29 ans après le premier rapport du GIEC, 24 ans après le Protocole de Kyoto sur la réduction des gaz à effets de serres de serre, les conditions de l’existence même de l’espèce humaine continuent de se fragiliser comme l’actent régulièrement les rapports scientifiques. La question du futur fait maintenant question pour nous (3).
Quel rapport avec le coaching ?
Bien que tous les organismes professionnels ne donnent pas du coaching exactement la même définition, celles-ci cependant convergent pour en faire un outil du développement de la personne, de son autonomie, de sa performance :

  • Charte du Syntec Coaching : Accompagner un salarié, un groupe ou une équipe, afin de favoriser l’optimisation de leur potentiel humain et professionnel pour un meilleur exercice de leurs responsabilités au sein de leur entreprise.
  • Charte Professionnelle pour le Coaching et le Mentorat à laquelle souscrivent EMCC France, ICF France, Société Française de Coaching : One of the definitions of coaching is: coaching is facilitating the client’s learning process by using professional methods and techniques to help the client to improve what is obstructive and nurture what is effective, in order to reach the client’s goals. Coaching can also be described as : Coaching is partnering with clients in a thought-provoking and creative process that inspires them to maximize their personal and professional potential.
  • Code de déontologie du Cercle National du Coaching (CNC) : Le coaching est une relation d’aide ou d’accompagnement, conduite dans un processus d’autonomisation qui permet à un individu ou un groupe de mobiliser ses propres ressources afin de dépasser une situation personnelle ou professionnelle, en cohérence avec les objectifs qu’il se fixe.

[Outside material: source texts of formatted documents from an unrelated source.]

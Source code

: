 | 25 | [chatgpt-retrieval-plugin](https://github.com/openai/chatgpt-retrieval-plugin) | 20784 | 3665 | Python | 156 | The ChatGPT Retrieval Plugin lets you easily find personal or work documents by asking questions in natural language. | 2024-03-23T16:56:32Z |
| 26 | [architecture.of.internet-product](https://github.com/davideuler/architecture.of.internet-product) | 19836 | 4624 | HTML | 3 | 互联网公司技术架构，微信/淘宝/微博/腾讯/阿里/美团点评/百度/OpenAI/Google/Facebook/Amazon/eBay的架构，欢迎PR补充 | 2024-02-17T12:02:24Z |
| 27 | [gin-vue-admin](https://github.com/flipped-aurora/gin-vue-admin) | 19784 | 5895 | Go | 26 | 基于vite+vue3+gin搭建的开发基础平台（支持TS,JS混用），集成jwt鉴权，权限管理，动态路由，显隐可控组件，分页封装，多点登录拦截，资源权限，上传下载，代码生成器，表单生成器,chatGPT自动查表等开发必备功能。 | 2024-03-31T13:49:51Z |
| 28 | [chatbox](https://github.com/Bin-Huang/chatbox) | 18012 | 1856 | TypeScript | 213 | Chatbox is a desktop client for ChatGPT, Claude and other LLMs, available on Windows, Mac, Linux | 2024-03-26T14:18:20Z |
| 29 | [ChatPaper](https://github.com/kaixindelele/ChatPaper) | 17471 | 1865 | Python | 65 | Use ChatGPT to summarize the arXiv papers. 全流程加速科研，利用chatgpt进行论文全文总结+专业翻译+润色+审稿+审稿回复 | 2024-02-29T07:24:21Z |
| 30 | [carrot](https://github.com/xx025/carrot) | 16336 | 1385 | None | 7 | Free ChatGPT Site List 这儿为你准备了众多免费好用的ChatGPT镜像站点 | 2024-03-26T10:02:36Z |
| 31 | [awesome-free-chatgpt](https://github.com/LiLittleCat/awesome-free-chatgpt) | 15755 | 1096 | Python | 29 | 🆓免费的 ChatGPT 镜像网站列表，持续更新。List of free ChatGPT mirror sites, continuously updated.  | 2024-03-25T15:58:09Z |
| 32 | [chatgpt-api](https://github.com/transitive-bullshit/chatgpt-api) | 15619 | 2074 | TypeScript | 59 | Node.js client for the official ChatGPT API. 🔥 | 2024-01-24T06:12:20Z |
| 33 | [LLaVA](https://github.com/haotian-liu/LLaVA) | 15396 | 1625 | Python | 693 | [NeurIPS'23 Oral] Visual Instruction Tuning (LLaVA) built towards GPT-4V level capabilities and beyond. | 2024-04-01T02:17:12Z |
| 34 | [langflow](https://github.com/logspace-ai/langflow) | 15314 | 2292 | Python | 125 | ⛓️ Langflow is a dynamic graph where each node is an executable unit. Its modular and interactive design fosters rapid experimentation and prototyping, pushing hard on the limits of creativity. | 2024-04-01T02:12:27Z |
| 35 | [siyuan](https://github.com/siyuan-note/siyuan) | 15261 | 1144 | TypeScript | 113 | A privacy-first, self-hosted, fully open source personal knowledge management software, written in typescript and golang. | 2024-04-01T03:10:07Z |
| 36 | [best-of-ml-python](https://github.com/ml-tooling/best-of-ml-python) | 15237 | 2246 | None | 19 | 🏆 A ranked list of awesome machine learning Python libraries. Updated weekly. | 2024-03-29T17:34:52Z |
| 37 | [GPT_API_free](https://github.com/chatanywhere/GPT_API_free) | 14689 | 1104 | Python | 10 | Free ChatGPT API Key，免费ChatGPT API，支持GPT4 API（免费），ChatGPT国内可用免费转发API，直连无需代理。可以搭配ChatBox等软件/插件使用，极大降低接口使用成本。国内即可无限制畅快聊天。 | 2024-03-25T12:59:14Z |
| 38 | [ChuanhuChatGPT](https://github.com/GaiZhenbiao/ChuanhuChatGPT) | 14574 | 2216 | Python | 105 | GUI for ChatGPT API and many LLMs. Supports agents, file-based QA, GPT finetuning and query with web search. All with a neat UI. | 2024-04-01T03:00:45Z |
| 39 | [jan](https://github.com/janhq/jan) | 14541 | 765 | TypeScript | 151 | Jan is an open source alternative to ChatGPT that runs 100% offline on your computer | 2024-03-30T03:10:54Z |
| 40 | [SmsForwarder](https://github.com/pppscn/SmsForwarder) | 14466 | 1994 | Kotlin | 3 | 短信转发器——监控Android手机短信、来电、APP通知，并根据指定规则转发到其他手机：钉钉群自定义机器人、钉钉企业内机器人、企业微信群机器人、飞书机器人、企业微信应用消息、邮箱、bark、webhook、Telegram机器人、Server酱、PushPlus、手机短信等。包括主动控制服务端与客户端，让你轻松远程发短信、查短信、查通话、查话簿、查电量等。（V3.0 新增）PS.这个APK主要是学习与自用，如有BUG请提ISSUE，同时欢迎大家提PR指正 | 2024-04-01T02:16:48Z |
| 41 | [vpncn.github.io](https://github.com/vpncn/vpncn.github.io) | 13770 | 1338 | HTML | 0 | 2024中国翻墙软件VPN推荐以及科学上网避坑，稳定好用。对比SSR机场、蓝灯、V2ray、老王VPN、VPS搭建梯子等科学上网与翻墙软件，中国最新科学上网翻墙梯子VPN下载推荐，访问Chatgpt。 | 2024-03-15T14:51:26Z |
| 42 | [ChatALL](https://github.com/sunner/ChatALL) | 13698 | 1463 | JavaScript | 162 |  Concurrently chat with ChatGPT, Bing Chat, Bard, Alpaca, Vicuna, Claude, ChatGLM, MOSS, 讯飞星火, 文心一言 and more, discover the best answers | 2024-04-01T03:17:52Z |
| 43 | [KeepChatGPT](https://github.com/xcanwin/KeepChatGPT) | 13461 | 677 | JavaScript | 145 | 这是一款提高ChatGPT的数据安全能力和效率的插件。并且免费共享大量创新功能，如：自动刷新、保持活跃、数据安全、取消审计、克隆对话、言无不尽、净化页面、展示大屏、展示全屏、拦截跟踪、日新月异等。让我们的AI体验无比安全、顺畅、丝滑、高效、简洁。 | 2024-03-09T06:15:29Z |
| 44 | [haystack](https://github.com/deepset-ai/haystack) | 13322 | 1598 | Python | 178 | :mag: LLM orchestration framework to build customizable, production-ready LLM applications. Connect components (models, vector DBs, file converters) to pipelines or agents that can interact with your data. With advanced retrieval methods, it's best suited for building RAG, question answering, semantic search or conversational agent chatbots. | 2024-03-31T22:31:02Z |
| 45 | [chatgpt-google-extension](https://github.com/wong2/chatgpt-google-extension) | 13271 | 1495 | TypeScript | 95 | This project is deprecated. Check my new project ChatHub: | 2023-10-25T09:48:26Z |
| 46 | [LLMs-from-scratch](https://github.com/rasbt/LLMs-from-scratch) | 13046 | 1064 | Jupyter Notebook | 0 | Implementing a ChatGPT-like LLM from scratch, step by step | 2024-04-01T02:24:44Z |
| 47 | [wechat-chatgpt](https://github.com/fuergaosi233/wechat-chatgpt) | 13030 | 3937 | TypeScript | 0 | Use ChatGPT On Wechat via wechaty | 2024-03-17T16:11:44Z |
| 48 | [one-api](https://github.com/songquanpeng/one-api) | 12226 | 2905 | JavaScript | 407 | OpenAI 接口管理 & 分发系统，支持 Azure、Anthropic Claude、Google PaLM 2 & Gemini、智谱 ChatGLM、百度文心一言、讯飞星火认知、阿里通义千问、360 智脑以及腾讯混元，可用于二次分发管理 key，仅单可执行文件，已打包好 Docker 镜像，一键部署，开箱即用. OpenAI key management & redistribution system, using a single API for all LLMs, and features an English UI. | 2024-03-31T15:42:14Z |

Il est habituel que les coachs revendiquent une neutralité d’opinion et qu’ils s’interdisent toute prise de position dans l’exercice de leur fonction. Le coach aide le coaché à prendre du recul. Il se garde de prescrire une décision. Relevons que ces principes sont accompagnés de précisions importantes par les organisations professionnelles :

  • Syntec : Tout coach de Syntec Coaching s’engage à exercer son activité dans le respect de la diversité et lutte activement contre la discrimination sous toutes ses formes.
  • Code de déontologie de EMCC France : Les membres s’engagent à respecter les lois applicables et à ne jamais encourager, faciliter ou cautionner de quelconques activités malhonnêtes, illégales, non professionnelles ou discriminatoires.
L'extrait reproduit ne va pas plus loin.